- _ASSIGNMENT_
Exactly the lines from the beginning of the records below through the line with "proposes to store" must be given again, without pictures.

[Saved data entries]
####################

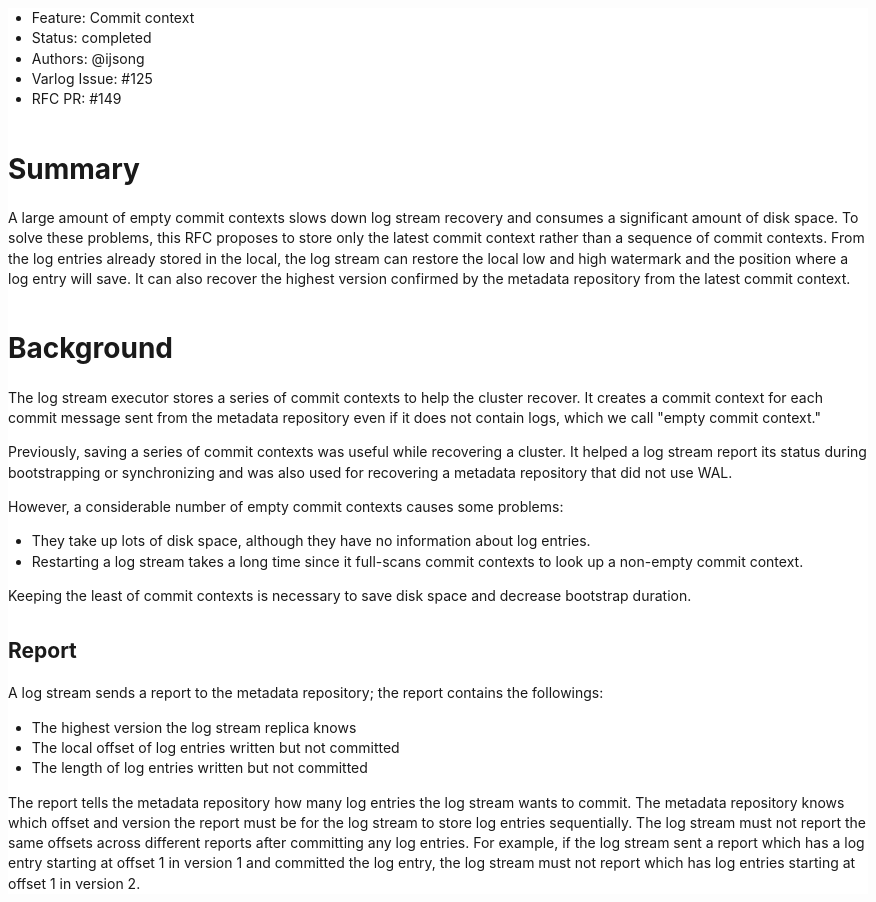 - Feature: Commit context
- Status: completed
- Authors: @ijsong
- Varlog Issue: #125
- RFC PR: #149

# Summary

A large amount of empty commit contexts slows down log stream recovery and
consumes a significant amount of disk space. To solve these problems, this RFC
proposes to store only the latest commit context rather than a sequence of
commit contexts. From the log entries already stored in the local, the log
stream can restore the local low and high watermark and the position where a
log entry will save. It can also recover the highest version confirmed by the
metadata repository from the latest commit context.

# Background

The log stream executor stores a series of commit contexts to help the cluster
recover. It creates a commit context for each commit message sent from the
metadata repository even if it does not contain logs, which we call "empty
commit context."

Previously, saving a series of commit contexts was useful while recovering a
cluster. It helped a log stream report its status during bootstrapping or
synchronizing and was also used for recovering a metadata repository that did
not use WAL.

However, a considerable number of empty commit contexts causes some problems:

- They take up lots of disk space, although they have no information about log
entries.
- Restarting a log stream takes a long time since it full-scans commit contexts
to look up a non-empty commit context.

Keeping the least of commit contexts is necessary to save disk space and
decrease bootstrap duration.

## Report

A log stream sends a report to the metadata repository; the report contains the
followings:

- The highest version the log stream replica knows
- The local offset of log entries written but not committed
- The length of log entries written but not committed

The report tells the metadata repository how many log entries the log stream
wants to commit. The metadata repository knows which offset and version the
report must be for the log stream to store log entries sequentially. The log
stream must not report the same offsets across different reports after
committing any log entries. For example, if the log stream sent a report which
has a log entry starting at offset 1 in version 1 and committed the log entry,
the log stream must not report which has log entries starting at offset 1 in
version 2.
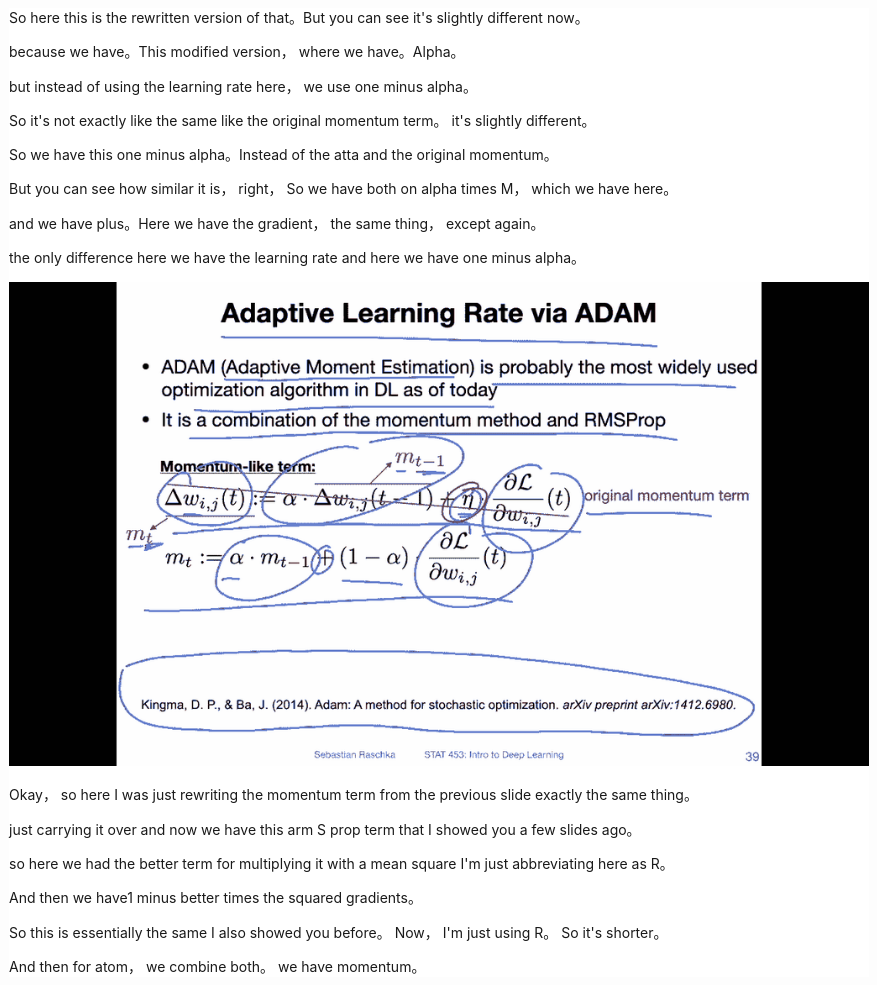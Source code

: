 So here this is the rewritten version of that。But you can see it's slightly different now。

 because we have。This modified version， where we have。Alpha。

 but instead of using the learning rate here， we use  one minus alpha。

 So it's not exactly like the same like the original momentum term。 it's slightly different。

 So we have this one minus alpha。Instead of the atta and the original momentum。

 But you can see how similar it is， right， So we have both on alpha times M， which we have here。

 and we have plus。Here we have the gradient， the same thing， except again。

 the only difference here we have the learning rate and here we have one minus alpha。



![](img/8a480effebe949863a966439a53a0acf_13.png)

Okay， so here I was just rewriting the momentum term from the previous slide exactly the same thing。

 just carrying it over and now we have this arm S prop term that I showed you a few slides ago。

 so here we had the better term for multiplying it with a mean square I'm just abbreviating here as R。

And then we have1 minus better times the squared gradients。

 So this is essentially the same I also showed you before。 Now， I'm just using R。 So it's shorter。

 And then for atom， we combine both。 we have momentum。
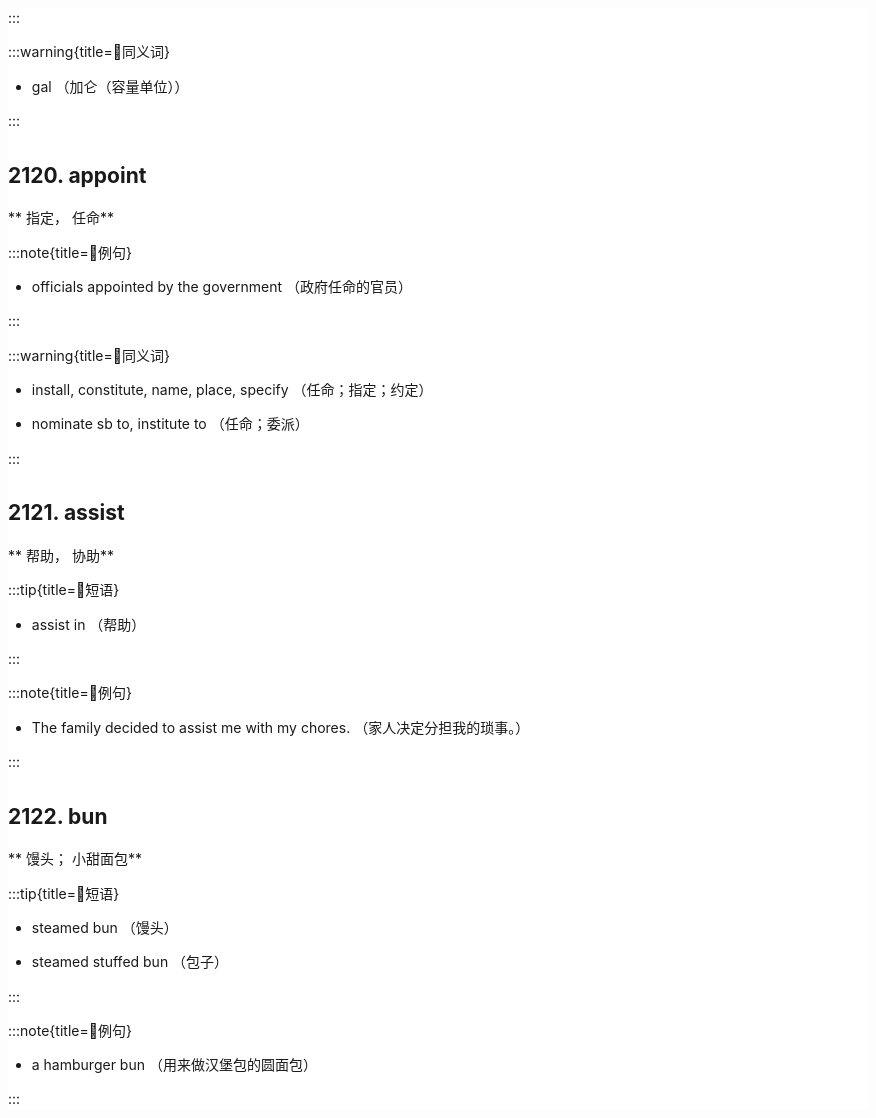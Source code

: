 :::

:::warning{title=🤔同义词}

- gal （加仑（容量单位））

:::


## 2120. appoint

** 指定， 任命**

:::note{title=🎤例句}

- officials appointed by the government （政府任命的官员）

:::

:::warning{title=🤔同义词}

- install, constitute, name, place, specify （任命；指定；约定）

- nominate sb to, institute to （任命；委派）

:::


## 2121. assist

** 帮助， 协助**

:::tip{title=🤩短语}

- assist in （帮助）

:::

:::note{title=🎤例句}

- The family decided to assist me with my chores. （家人决定分担我的琐事。）

:::

## 2122. bun

** 馒头； 小甜面包**

:::tip{title=🤩短语}

- steamed bun （馒头）

- steamed stuffed bun （包子）

:::

:::note{title=🎤例句}

- a hamburger bun （用来做汉堡包的圆面包）

:::
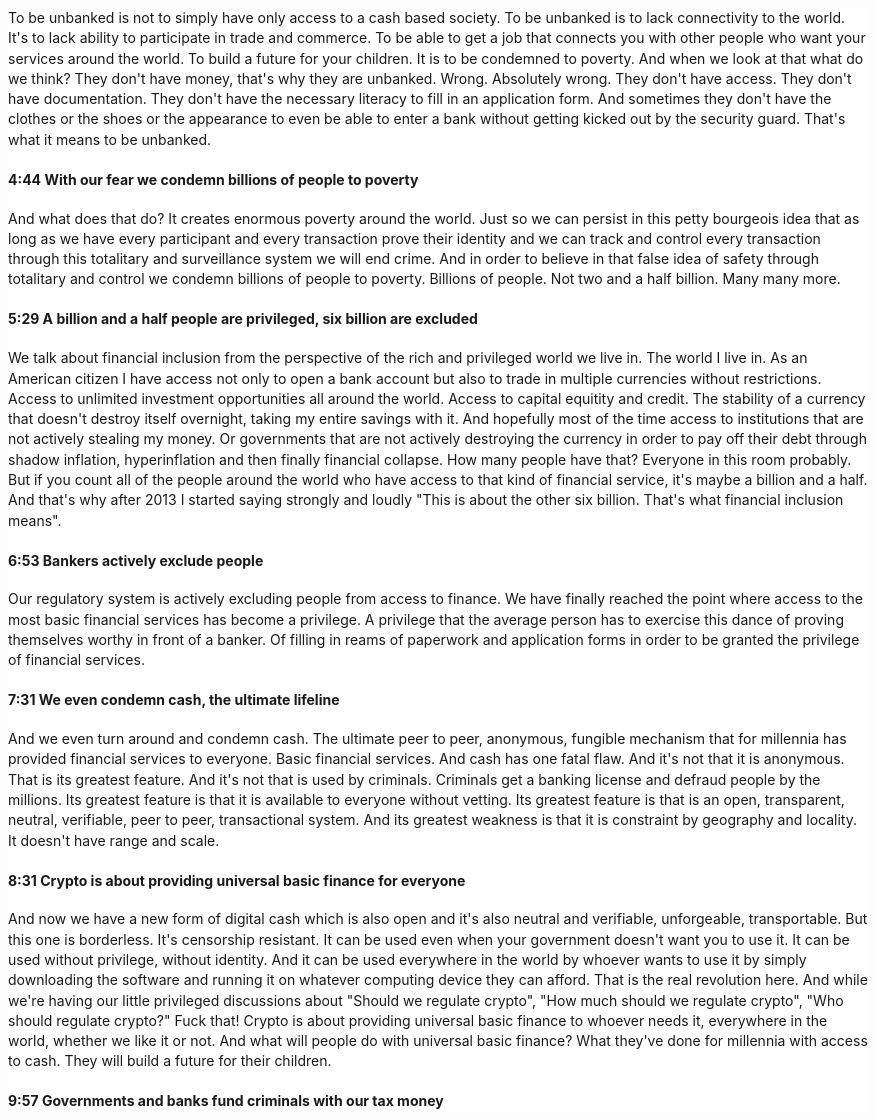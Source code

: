 To be unbanked is not to simply have only access to a cash based society. To be unbanked is to lack connectivity to the world. It's to lack ability to participate in trade and commerce. To be able to get a job that connects you with other people who want your services around the world. To build a future for your children. It is to be condemned to poverty. And when we look at that what do we think? They don't have money, that's why they are unbanked. Wrong. Absolutely wrong. They don't have access. They don't have documentation. They don't have the necessary literacy to fill in an application form. And sometimes they don't have the clothes or the shoes or the appearance to even be able to enter a bank without getting kicked out by the security guard. That's what it means to be unbanked.
#### 4:44 With our fear we condemn billions of people to poverty<a name="4:44"></a>
And what does that do? It creates enormous poverty around the world. Just so we can persist in this petty bourgeois idea that as long as we have every participant and every transaction prove their identity and we can track and control every transaction through this totalitary and surveillance system we will end crime. And in order to believe in that false idea of safety through totalitary and control we condemn billions of people to poverty. Billions of people. Not two and a half billion. Many many more.
#### 5:29 A billion and a half people are privileged, six billion are excluded<a name="5:29"></a>
We talk about financial inclusion from the perspective of the rich and privileged world we live in. The world I live in. As an American citizen I have access not only to open a bank account but also to trade in multiple currencies without restrictions. Access to unlimited investment opportunities all around the world. Access to capital equitity and credit. The stability of a currency that doesn't destroy itself overnight, taking my entire savings with it. And hopefully most of the time access to institutions that are not actively stealing my money. Or governments that are not actively destroying the currency in order to pay off their debt through shadow inflation, hyperinflation and then finally financial collapse. How many people have that? Everyone in this room probably. But if you count all of the people around the world who have access to that kind of financial service, it's maybe a billion and a half. And that's why after 2013 I started saying strongly and loudly "This is about the other six billion. That's what financial inclusion means". 
#### 6:53 Bankers actively exclude people<a name="6:53"></a>
Our regulatory system is actively excluding people from access to finance. We have finally reached the point where access to the most basic financial services has become a privilege. A privilege that the average person has to exercise this dance of proving themselves worthy in front of a banker. Of filling in reams of paperwork and application forms in order to be granted the privilege of financial services.
#### 7:31 We even condemn cash, the ultimate lifeline<a name="7:31"></a>
And we even turn around and condemn cash. The ultimate peer to peer, anonymous, fungible mechanism that for millennia has provided financial services to everyone. Basic financial services. And cash has one fatal flaw. And it's not that it is anonymous. That is its greatest feature. And it's not that is used by criminals. Criminals get a banking license and defraud people by the millions. Its greatest feature is that it is available to everyone without vetting. Its greatest feature is that is an open, transparent, neutral, verifiable, peer to peer, transactional system. And its greatest weakness is that it is constraint by geography and locality. It doesn't have range and scale.
#### 8:31 Crypto is about providing universal basic finance for everyone<a name="8:31"></a>
And now we have a new form of digital cash which is also open and it's also neutral and verifiable, unforgeable, transportable. But this one is borderless. It's censorship resistant. It can be used even when your government doesn't want you to use it. It can be used without privilege, without identity. And it can be used everywhere in the world by whoever wants to use it by simply downloading the software and running it on whatever computing device they can afford. That is the real revolution here. And while we're having our little privileged discussions about "Should we regulate crypto", "How much should we regulate crypto", "Who should regulate crypto?" Fuck that! Crypto is about providing universal basic finance to whoever needs it, everywhere in the world, whether we like it or not. And what will people do with universal basic finance? What they've done for millennia with access to cash. They will build a future for their children.
#### 9:57 Governments and banks fund criminals with our tax money<a name="9:57"></a>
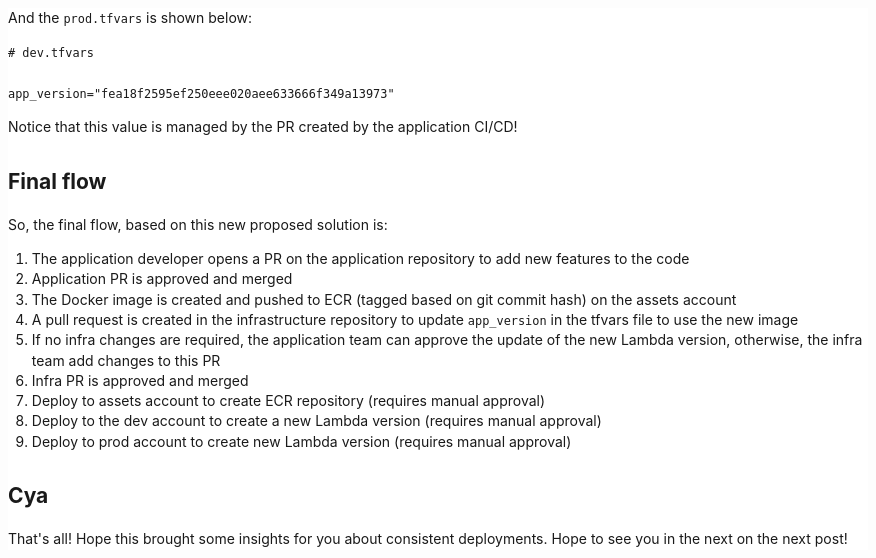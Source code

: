 And the `prod.tfvars` is shown below:

```hcl
# dev.tfvars

app_version="fea18f2595ef250eee020aee633666f349a13973"
```

Notice that this value is managed by the PR created by the application CI/CD!

## Final flow
So, the final flow, based on this new proposed solution is:
1) The application developer opens a PR on the application repository to add new features to the code
2) Application PR is approved and merged
3) The Docker image is created and pushed to ECR (tagged based on git commit hash) on the assets account
4) A pull request is created in the infrastructure repository to update `app_version` in the tfvars file to use the new image
5) If no infra changes are required, the application team can approve the update of the new Lambda version, otherwise, the infra team add changes to this PR
6) Infra PR is approved and merged
7) Deploy to assets account to create ECR repository (requires manual approval)
8) Deploy to the dev account to create a new Lambda version (requires manual approval)
9) Deploy to prod account to create new Lambda version (requires manual approval)

## Cya
That's all! Hope this brought some insights for you about consistent deployments. Hope to see you in the next on the next post!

####################

- _YOUR RESPONSE_
 - Feature: Commit context
- Status: completed
- Authors: @ijsong
- Varlog Issue: #125
- RFC PR: #149

# Summary

A large amount of empty commit contexts slows down log stream recovery and
consumes a significant amount of disk space. To solve these problems, this RFC
proposes to store only the latest commit context rather than a sequence of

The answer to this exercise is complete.